#### ABOUT THIS EXERCISE
Here are the records. Write out exactly the lines between the one holding "source maps explorer" and the one holding "jwt.sambego.tech", inclusive.

--- EXERCISE DATA ---

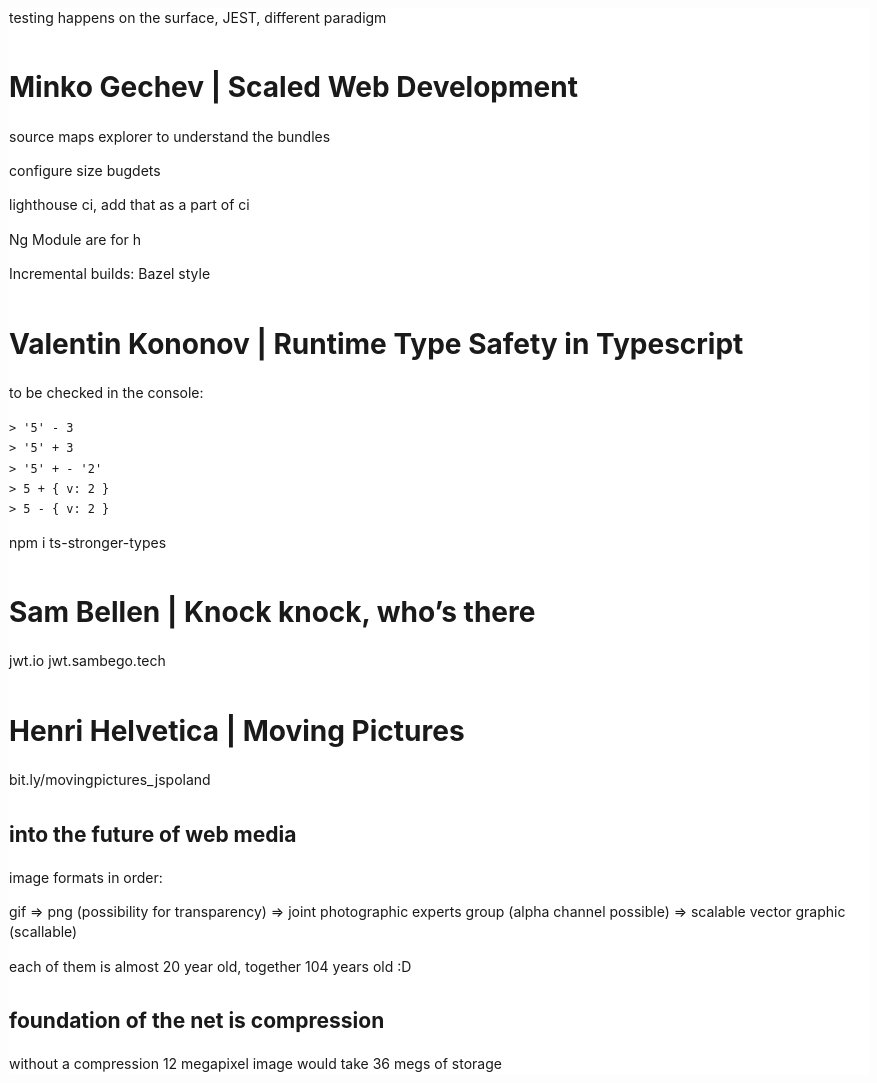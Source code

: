 testing happens on the surface, JEST, different paradigm

# Minko Gechev | Scaled Web Development

source maps explorer to understand the bundles

configure size bugdets

lighthouse ci, add that as a part of ci

Ng Module are for h

Incremental builds: Bazel style

# Valentin Kononov | Runtime Type Safety in Typescript

to be checked in the console:

```
> '5' - 3
> '5' + 3
> '5' + - '2'
> 5 + { v: 2 }
> 5 - { v: 2 }
```

npm i ts-stronger-types

# Sam Bellen | Knock knock, who’s there

jwt.io
jwt.sambego.tech

# Henri Helvetica | Moving Pictures

bit.ly/movingpictures_jspoland

## into the future of web media

image formats in order:

gif =>
png (possibility for transparency) =>
joint photographic experts group (alpha channel possible) =>
scalable vector graphic (scallable)

each of them is almost 20 year old, together 104 years old :D

## foundation of the net is compression

without a compression 12 megapixel image would take 36 megs of storage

---

#### SOLUTION
source maps explorer to understand the bundles

configure size bugdets

lighthouse ci, add that as a part of ci

Ng Module are for h

Incremental builds: Bazel style

# Valentin Kononov | Runtime Type Safety in Typescript

to be checked in the console:

```
> '5' - 3
> '5' + 3
> '5' + - '2'
> 5 + { v: 2 }
> 5 - { v: 2 }
```

npm i ts-stronger-types

# Sam Bellen | Knock knock, who’s there

jwt.io
jwt.sambego.tech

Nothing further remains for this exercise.